正確に言えばB級的感覚で撮られた娯楽映画と言った方が正しいでしょう。
大金をかけて退屈な文芸映画を1本撮るよりも、少ない予算で幾つも面白い映画を撮る。
むしろ下手なA級よりもB級と呼ばれるジャンルの方が面白かったりしますし、それらの映画が後続のヒットメーカーたちを育てたバック・ボーンにもなっている。これだからB級を探求するのはやめられません。

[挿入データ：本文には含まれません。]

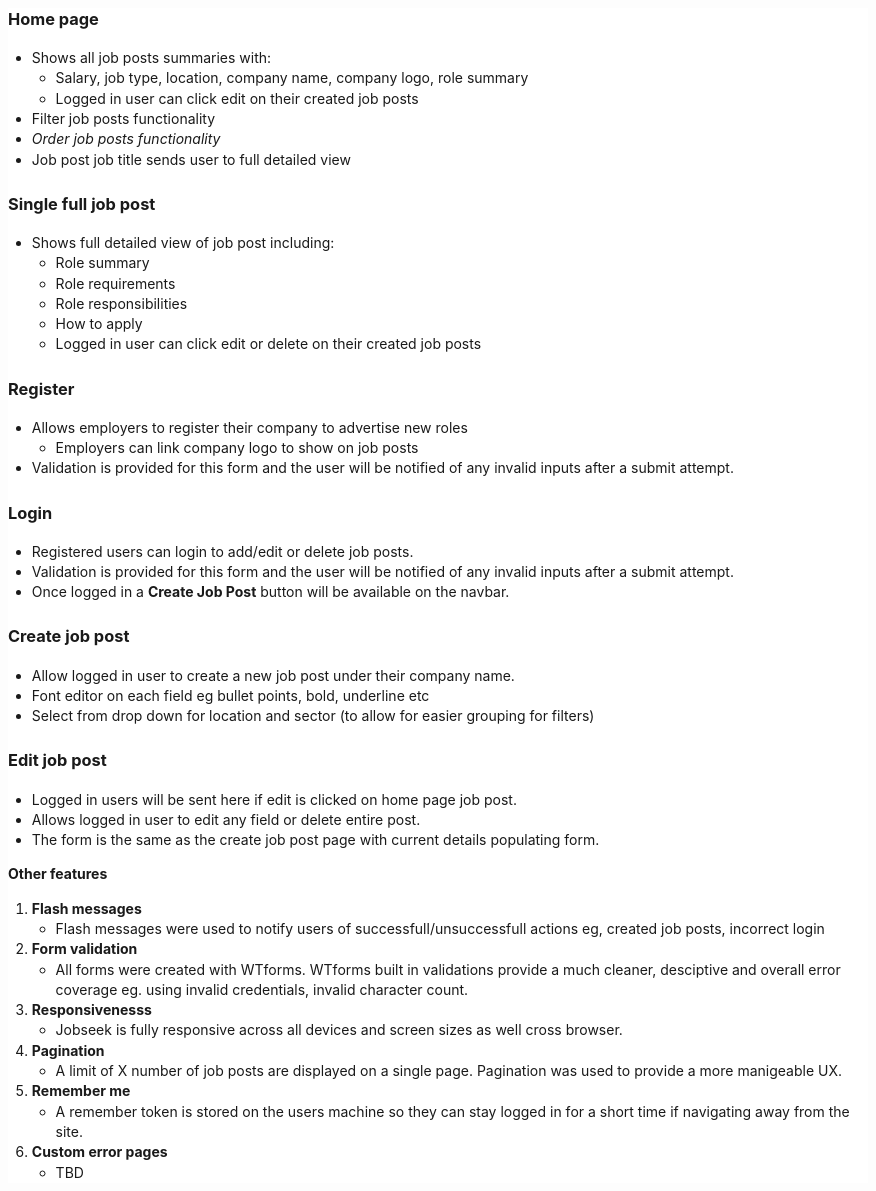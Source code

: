 ### **Home page**
  - Shows all job posts summaries with:
    - Salary, job type, location, company name, company logo, role summary
    - Logged in user can click edit on their created job posts
  - Filter job posts functionality
  - *Order job posts functionality*
  - Job post job title sends user to full detailed view
  
### **Single full job post**
  - Shows full detailed view of job post including:
    - Role summary
    - Role requirements
    - Role responsibilities 
    - How to apply 
    - Logged in user can click edit or delete on their created job posts
  
### **Register**
  - Allows employers to register their company to advertise new roles
    - Employers can link company logo to show on job posts
  - Validation is provided for this form and the user will be notified of any invalid inputs after a submit attempt.

### **Login**
  - Registered users can login to add/edit or delete job posts.
  - Validation is provided for this form and the user will be notified of any invalid inputs after a submit attempt.
  - Once logged in a **Create Job Post** button will be available on the navbar.

### **Create job post**
  - Allow logged in user to create a new job post under their company name.
  - Font editor on each field eg bullet points, bold, underline etc
  - Select from drop down for location and sector (to allow for easier grouping for filters)

### **Edit job post**
  -  Logged in users will be sent here if edit is clicked on home page job post.
  - Allows logged in user to edit any field or delete entire post.
  - The form is the same as the create job post page with current details populating form.

**Other features**
1. **Flash messages**
     - Flash messages were used to notify users of successfull/unsuccessfull actions eg, created job posts, incorrect login
2. **Form validation**
    - All forms were created with WTforms. WTforms built in validations provide a much cleaner, desciptive and overall error coverage eg. using invalid credentials, invalid character count.
3. **Responsivenesss**
    - Jobseek is fully responsive across all devices and screen sizes as well cross browser.
4. **Pagination**
    - A limit of X number of job posts are displayed on a single page. Pagination was used to provide a more manigeable UX.
5. **Remember me**
    - A remember token is stored on the users machine so they can stay logged in for a short time if navigating away from the site.
6. **Custom error pages**
    - TBD 
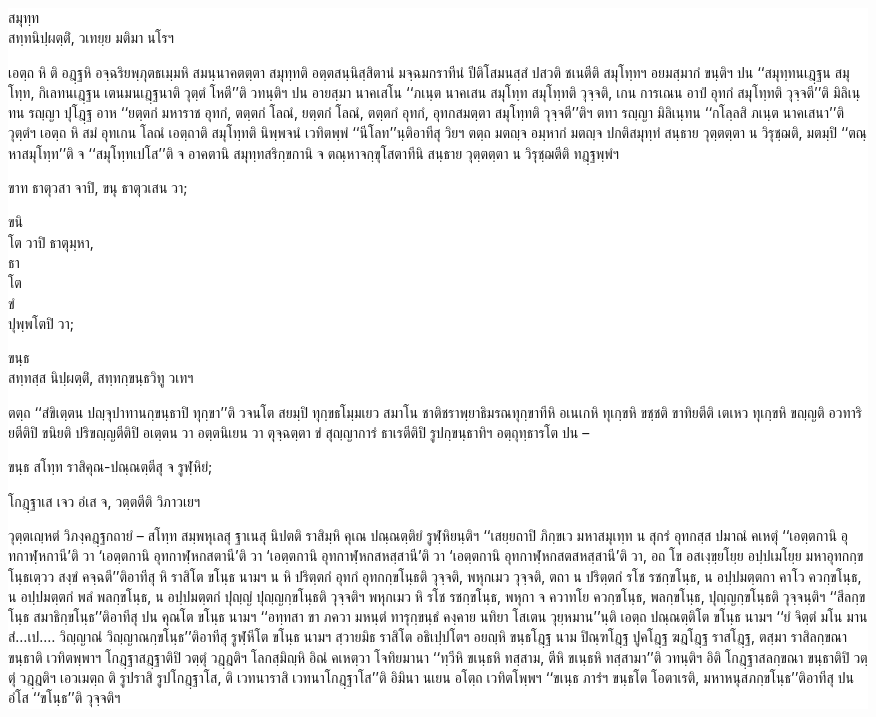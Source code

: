 สมุทฺท  
สทฺทนิปฺผตฺติํ, วเทยฺย มติมา นโรฯ  
</p>
  
<p>เอตฺถ  หิ ติ อฎฺฐหิ อจฺฉริยพฺภุตธเมฺมหิ สมนฺนาคตตฺตา สมุทฺทติ อตฺตสนฺนิสฺสิตานํ มจฺฉมกราทีนํ ปีติโสมนสฺสํ ปสวติ ชเนตีติ สมุโทฺทฯ อยมสฺมากํ ขนฺติฯ  ปน ‘‘สมุทฺทนเฎฺฐน สมุโทฺท, กิเลทนเฎฺฐน เตนมนเฎฺฐนาติ วุตฺตํ โหตี’’ติ วทนฺติฯ  ปน อายสฺมา นาคเสโน ‘‘ภเนฺต นาคเสน สมุโทฺท สมุโทฺทติ วุจฺจติ, เกน การเณน อาปํ อุทกํ สมุโทฺทติ วุจฺจตี’’ติ มิลิเนฺทน รญฺญา ปุโฎฺฐ อาห ‘‘ยตฺตกํ มหาราช อุทกํ, ตตฺตกํ โลณํ, ยตฺตกํ โลณํ, ตตฺตกํ อุทกํ, อุทกสมตฺตา สมุโทฺทติ วุจฺจตี’’ติฯ ตทา รญฺญา มิลิเนฺทน ‘‘กโลฺลสิ ภเนฺต นาคเสนา’’ติ วุตฺตํฯ เอตฺถ หิ สมํ อุทเกน โลณํ เอตฺถาติ สมุโทฺทติ นิพฺพจนํ เวทิตพฺพํ ‘‘นีโลท’’นฺติอาทีสุ วิยฯ ตตฺถ มตญฺจ อมฺหากํ มตญฺจ ปกติสมุทฺทํ สนฺธาย วุตฺตตฺตา น วิรุชฺฌติ,  มตมฺปิ ‘‘ตณฺหาสมุโทฺท’’ติ จ ‘‘สมุโทฺทเปโส’’ติ จ อาคตานิ สมุทฺทสริกฺขกานิ จ ตณฺหาจกฺขุโสตาทีนิ สนฺธาย วุตฺตตฺตา น วิรุชฺฌตีติ ทฎฺฐพฺพํฯ</p>


<p>
ขาท  
ธาตุวสา จาปิ,  
ขนุ  
ธาตุวเสน วา;  
  
ขนิ  
โต วาปิ ธาตุมฺหา,  
ธา  
โต  
ขํ  
ปุพฺพโตปิ วา;  
  
ขนฺธ  
สทฺทสฺส นิปฺผตฺติํ, สทฺทกฺขนฺธวิทู วเทฯ  
</p>
  
<p>ตตฺถ ‘‘สํขิเตฺตน ปญฺจุปาทานกฺขนฺธาปิ ทุกฺขา’’ติ วจนโต สยมฺปิ ทุกฺขธโมฺมเยว สมาโน ชาติชราพฺยาธิมรณทุกฺขาทีหิ อเนเกหิ ทุเกฺขหิ ขชฺชติ ขาทิยตีติ  เตเหว ทุเกฺขหิ ขญฺญติ อวทาริยตีติปิ  ขนิยติ ปริขญฺญตีติปิ  อเตฺตน วา อตฺตนิเยน วา ตุจฺฉตฺตา ขํ สุญฺญาการํ ธาเรตีติปิ  รูปกฺขนฺธาทิฯ อตฺถุทฺธารโต ปน –</p>


<p>
ขนฺธ  
สโทฺท  
ราสิคุณ-ปณฺณตฺตีสุ จ รูฬฺหิยํ;  
  
โกฎฺฐาเส เจว อํเส จ, วตฺตตีติ วิภาวเยฯ  
</p>
  
<p>วุตฺตเญฺหตํ  วิภงฺคฎฺฐกถายํ – สโทฺท สมฺพหุเลสุ ฐาเนสุ นิปตติ ราสิมฺหิ คุเณ ปณฺณตฺติยํ รูฬฺหิยนฺติฯ ‘‘เสยฺยถาปิ ภิกฺขเว มหาสมุเทฺท น สุกรํ อุทกสฺส ปมาณํ คเหตุํ ‘‘เอตฺตกานิ อุทกาฬฺหกานี’ติ วา ‘เอตฺตกานิ อุทกาฬฺหกสตานี’ติ วา ‘เอตฺตกานิ อุทกาฬฺหกสหสฺสานี’ติ วา ‘เอตฺตกานิ อุทกาฬฺหกสตสหสฺสานี’ติ วา, อถ โข อสเงฺขฺยโยฺย อปฺปเมโยฺย มหาอุทกกฺขโนฺธเตฺวว สงฺขํ คจฺฉตี’’ติอาทีสุ หิ ราสิโต ขโนฺธ นามฯ น หิ ปริตฺตกํ อุทกํ อุทกกฺขโนฺธติ วุจฺจติ, พหุกเมว วุจฺจติ, ตถา น ปริตฺตกํ รโช รชกฺขโนฺธ, น อปฺปมตฺตกา คาโว ควกฺขโนฺธ, น อปฺปมตฺตกํ พลํ พลกฺขโนฺธ, น อปฺปมตฺตกํ ปุญฺญํ ปุญฺญกฺขโนฺธติ วุจฺจติฯ พหุกเมว หิ รโช รชกฺขโนฺธ, พหุกา จ ควาทโย ควกฺขโนฺธ, พลกฺขโนฺธ, ปุญฺญกฺขโนฺธติ วุจฺจนฺติฯ ‘‘สีลกฺขโนฺธ สมาธิกฺขโนฺธ’’ติอาทีสุ ปน คุณโต ขโนฺธ นามฯ ‘‘อทฺทสา ขา ภควา มหนฺตํ ทารุกฺขนฺธํ คงฺคาย นทิยา โสเตน วุยฺหมาน’’นฺติ เอตฺถ ปณฺณตฺติโต ขโนฺธ นามฯ ‘‘ยํ จิตฺตํ มโน มานสํ…เป.… วิญฺญาณํ วิญฺญาณกฺขโนฺธ’’ติอาทีสุ รูฬฺหีโต ขโนฺธ นามฯ สฺวายมิธ ราสิโต อธิเปฺปโตฯ อยญฺหิ ขนฺธโฎฺฐ นาม ปิณฺฑโฎฺฐ ปูคโฎฺฐ ฆฎโฎฺฐ ราสโฎฺฐ, ตสฺมา ราสิลกฺขณา ขนฺธาติ เวทิตพฺพาฯ โกฎฺฐาสฎฺฐาติปิ วตฺตุํ วฎฺฎติฯ โลกสฺมิญฺหิ อิณํ คเหตฺวา โจทิยมานา ‘‘ทฺวีหิ ขเนฺธหิ ทสฺสาม, ตีหิ ขเนฺธหิ ทสฺสามา’’ติ  วทนฺติฯ อิติ โกฎฺฐาสลกฺขณา ขนฺธาติปิ วตฺตุํ วฎฺฎติฯ เอวเมตฺถ ติ รูปราสิ รูปโกฎฺฐาโส, ติ เวทนาราสิ เวทนาโกฎฺฐาโส’’ติ อิมินา นเยน อโตฺถ เวทิตโพฺพฯ ‘‘ขเนฺธ ภารํฯ ขนฺธโต โอตาเรติ, มหาหนุสภกฺขโนฺธ’’ติอาทีสุ ปน อํโส ‘‘ขโนฺธ’’ติ วุจฺจติฯ</p>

ハリウッドにしても、本来は金よりもシナリオ、ストーリーテリング、ディティールで観客を魅了するのが主流でした。それが、何時の間にか金ばかりをかけ大切な何かを忘れようとしています。真に優れた映画とは、金をかけなくても撮れる面白い映画の事を言うのです。
そのフィルムに刻まれた人間の生き様、アクションの鮮やかさ、美術の見事さ…それこそ真に美しい。
シドニー・ルメットの本作や同じく低予算のエリア・カザン「波止場」で撮影を担当したボリス・カウフマンといった存在も忘れられません。
今は大作ばかり手掛けるジェームズ・キャメロンも、元々はB級映画の名手ロジャー・コーマンの直弟子であり、キャメロン自身もB級路線で己を鍛え上げ伸し上ってきた人物です。
少ない予算でいかに面白い映画を撮るか。
サイレントからトーキーに変わった1930年代は、フィルム・ノワールの源流やスクリューボール・コメディなどジャンルの幅が拡大した一つの転換期。
ジャンルの発展は、試行錯誤、玉石金剛、原石のような良作・傑作が転がる作品の量産が裏付けています。
例えば、1930年代。サイレント期から活躍しそれ以後も活躍した監督で言えば、このようなリストが出来ます。
ジョン・フォード
レオ・マッケリー
ラオール・ウォルシュ
ハワード・ホークス
フランク・キャプラ
トッド・ブラウニング
セシル・B・デミル
アラン・ドワン
マイケル・カーティス
ウィリアム・ワイラー等。
後年は大作を撮るようになるワイラーやデミルも、初期はB級路線で研鑽を重ねた作家たちです。
また、フランスを中心に活躍し1940年代にアメリカをはじめヨーロッパを渡り歩いたジャン・ルノワールもB級的感覚を持った監督と言えるでしょう。
トーキーからスタートさせた人間でも
ジョージ・キューカー
マックス・オフュルス
ジャック・ターナー(ジャック・トゥールヌール)
ヘンリー・ハサウェイ等。
それにドイツからアメリカに渡りプログラムピクチャーのジャンルで傑作を量産した作家たち
フリッツ・ラング
ジョセフ・H・ルイス
エドガー・G・ウルマー
フレッド・ジンネマン(初期はロバート・フラハティに師事してドキュメンタリーや短編を監督)といった面々。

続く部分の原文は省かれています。